======== RECORDS SUPPLIED ========

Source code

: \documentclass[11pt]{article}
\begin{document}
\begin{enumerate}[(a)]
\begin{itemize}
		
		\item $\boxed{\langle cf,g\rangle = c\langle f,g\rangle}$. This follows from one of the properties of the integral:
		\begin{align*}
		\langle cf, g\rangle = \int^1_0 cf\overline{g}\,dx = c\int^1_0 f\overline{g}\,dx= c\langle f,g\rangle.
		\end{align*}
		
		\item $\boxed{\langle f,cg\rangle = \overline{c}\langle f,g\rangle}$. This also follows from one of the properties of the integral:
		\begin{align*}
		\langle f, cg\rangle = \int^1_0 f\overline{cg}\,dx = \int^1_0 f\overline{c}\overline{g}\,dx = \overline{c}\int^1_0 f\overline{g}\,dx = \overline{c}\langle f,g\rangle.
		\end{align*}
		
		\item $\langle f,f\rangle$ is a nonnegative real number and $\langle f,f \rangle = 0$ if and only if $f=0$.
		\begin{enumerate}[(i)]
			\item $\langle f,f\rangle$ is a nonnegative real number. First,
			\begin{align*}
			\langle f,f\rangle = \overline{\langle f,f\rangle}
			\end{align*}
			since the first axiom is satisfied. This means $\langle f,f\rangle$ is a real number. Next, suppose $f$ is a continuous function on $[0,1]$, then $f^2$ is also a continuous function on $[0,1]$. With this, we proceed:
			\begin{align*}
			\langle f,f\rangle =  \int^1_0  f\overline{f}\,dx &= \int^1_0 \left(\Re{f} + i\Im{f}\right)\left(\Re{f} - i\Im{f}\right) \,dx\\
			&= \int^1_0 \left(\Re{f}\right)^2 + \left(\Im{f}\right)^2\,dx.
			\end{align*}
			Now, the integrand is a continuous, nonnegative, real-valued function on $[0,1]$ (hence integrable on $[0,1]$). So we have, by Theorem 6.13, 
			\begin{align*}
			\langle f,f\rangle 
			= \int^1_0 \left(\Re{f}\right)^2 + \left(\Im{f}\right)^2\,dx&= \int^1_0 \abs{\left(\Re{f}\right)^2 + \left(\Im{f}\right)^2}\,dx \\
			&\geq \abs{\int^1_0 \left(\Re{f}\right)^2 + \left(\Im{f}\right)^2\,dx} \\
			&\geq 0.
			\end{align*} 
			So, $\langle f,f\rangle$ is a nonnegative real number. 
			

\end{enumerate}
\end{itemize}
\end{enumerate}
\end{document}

========

If a line in the records holds the string "properties", copy it.

		\item $\boxed{\langle cf,g\rangle = c\langle f,g\rangle}$. This follows from one of the properties of the integral:
		\item $\boxed{\langle f,cg\rangle = \overline{c}\langle f,g\rangle}$. This also follows from one of the properties of the integral:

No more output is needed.